TASK TO CARRY OUT
The reply must consist of the lines from the first line of the records through the line containing "-Pivot Tables", copied exactly, with every picture omitted.

THE RECORDS
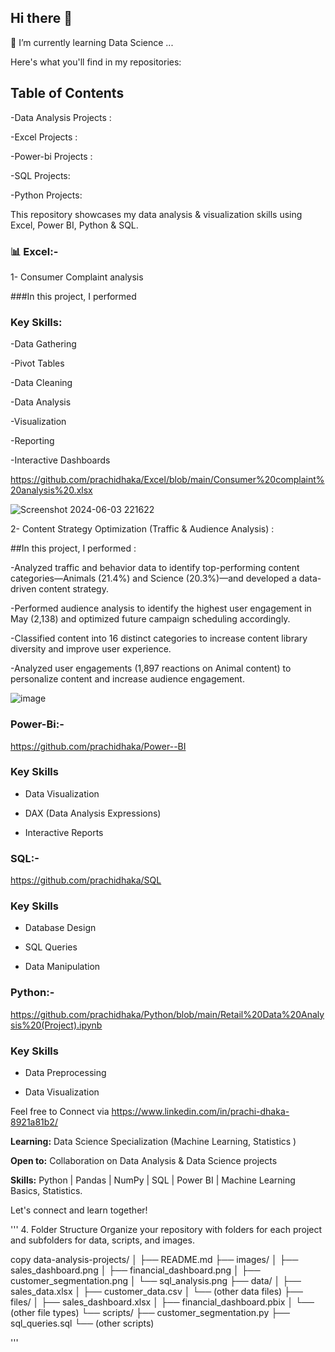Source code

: ## Hi there 👋
  
🌱 I’m currently learning Data Science ...

Here's what you'll find in my repositories:

## Table of Contents

-Data Analysis Projects :

-Excel Projects :

-Power-bi Projects :

-SQL Projects:

-Python Projects:


This repository showcases my data analysis & visualization skills using Excel, Power BI, Python & SQL. 

### 📊 Excel:-

1- Consumer Complaint analysis 

###In this project, I performed 

### Key Skills:
-Data Gathering 

-Pivot Tables

-Data Cleaning 

-Data Analysis

-Visualization

-Reporting 

-Interactive Dashboards

https://github.com/prachidhaka/Excel/blob/main/Consumer%20complaint%20analysis%20.xlsx

![Screenshot 2024-06-03 221622](https://github.com/prachidhaka/prachidhaka/assets/100430962/82ab637f-69ed-4674-829a-e6bb0b019c40)


2- Content Strategy Optimization (Traffic & Audience Analysis) :

##In this project, I performed :

-Analyzed traffic and behavior data to identify top-performing content categories—Animals (21.4%) and Science (20.3%)—and developed a data-driven content strategy.

-Performed audience analysis to identify the highest user engagement in May (2,138) and optimized future campaign scheduling accordingly.

-Classified content into 16 distinct categories to increase content library diversity and improve user experience.

-Analyzed user engagements (1,897 reactions on Animal content) to personalize content and increase audience engagement.


![image](https://github.com/prachidhaka/prachidhaka/assets/100430962/000eb264-a1d5-487d-9cbd-54ea0b4c9710)


### Power-Bi:-

https://github.com/prachidhaka/Power--BI

### Key Skills

- Data Visualization

- DAX (Data Analysis Expressions)

- Interactive Reports

### SQL:-

https://github.com/prachidhaka/SQL

### Key Skills

- Database Design

- SQL Queries

- Data Manipulation


### Python:-

https://github.com/prachidhaka/Python/blob/main/Retail%20Data%20Analysis%20(Project).ipynb

### Key Skills

- Data Preprocessing

- Data Visualization

Feel free to Connect via https://www.linkedin.com/in/prachi-dhaka-8921a81b2/

**Learning:** Data Science Specialization (Machine Learning, Statistics ) 

**Open to:** Collaboration on Data Analysis & Data Science projects

**Skills:** Python | Pandas | NumPy | SQL | Power BI | Machine Learning Basics, Statistics. 

Let's connect and learn together! 





'''
4. Folder Structure
Organize your repository with folders for each project and subfolders for data, scripts, and images.

copy
data-analysis-projects/
│
├── README.md
├── images/
│   ├── sales_dashboard.png
│   ├── financial_dashboard.png
│   ├── customer_segmentation.png
│   └── sql_analysis.png
├── data/
│   ├── sales_data.xlsx
│   ├── customer_data.csv
│   └── (other data files)
├── files/
│   ├── sales_dashboard.xlsx
│   ├── financial_dashboard.pbix
│   └── (other file types)
└── scripts/
    ├── customer_segmentation.py
    ├── sql_queries.sql
    └── (other scripts)

'''
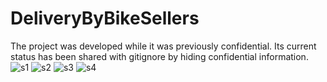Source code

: # DeliveryByBikeSellers
The project was developed while it was previously confidential. Its current status has been shared with gitignore by hiding confidential information.
![s1](https://user-images.githubusercontent.com/73459364/218690004-a5a17bbb-fa2c-4e1a-bb51-ea3d7ebbd5c4.png) ![s2](https://user-images.githubusercontent.com/73459364/218690020-25a7ec8a-88e7-40f3-ba05-6217bfc5d40d.png) ![s3](https://user-images.githubusercontent.com/73459364/218690029-1f92ec71-a78d-475b-b82a-5708b919c206.png) ![s4](https://user-images.githubusercontent.com/73459364/218690044-5199f5fd-dd7e-4890-9f35-6ffe21925510.png)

OUTPUT FOR THIS EXERCISE
Source code

: ## Hi there 👋
  
🌱 I’m currently learning Data Science ...

Here's what you'll find in my repositories:

## Table of Contents

-Data Analysis Projects :

-Excel Projects :

-Power-bi Projects :

-SQL Projects:

-Python Projects:


This repository showcases my data analysis & visualization skills using Excel, Power BI, Python & SQL. 

### 📊 Excel:-

1- Consumer Complaint analysis 

###In this project, I performed 

### Key Skills:
-Data Gathering 

-Pivot Tables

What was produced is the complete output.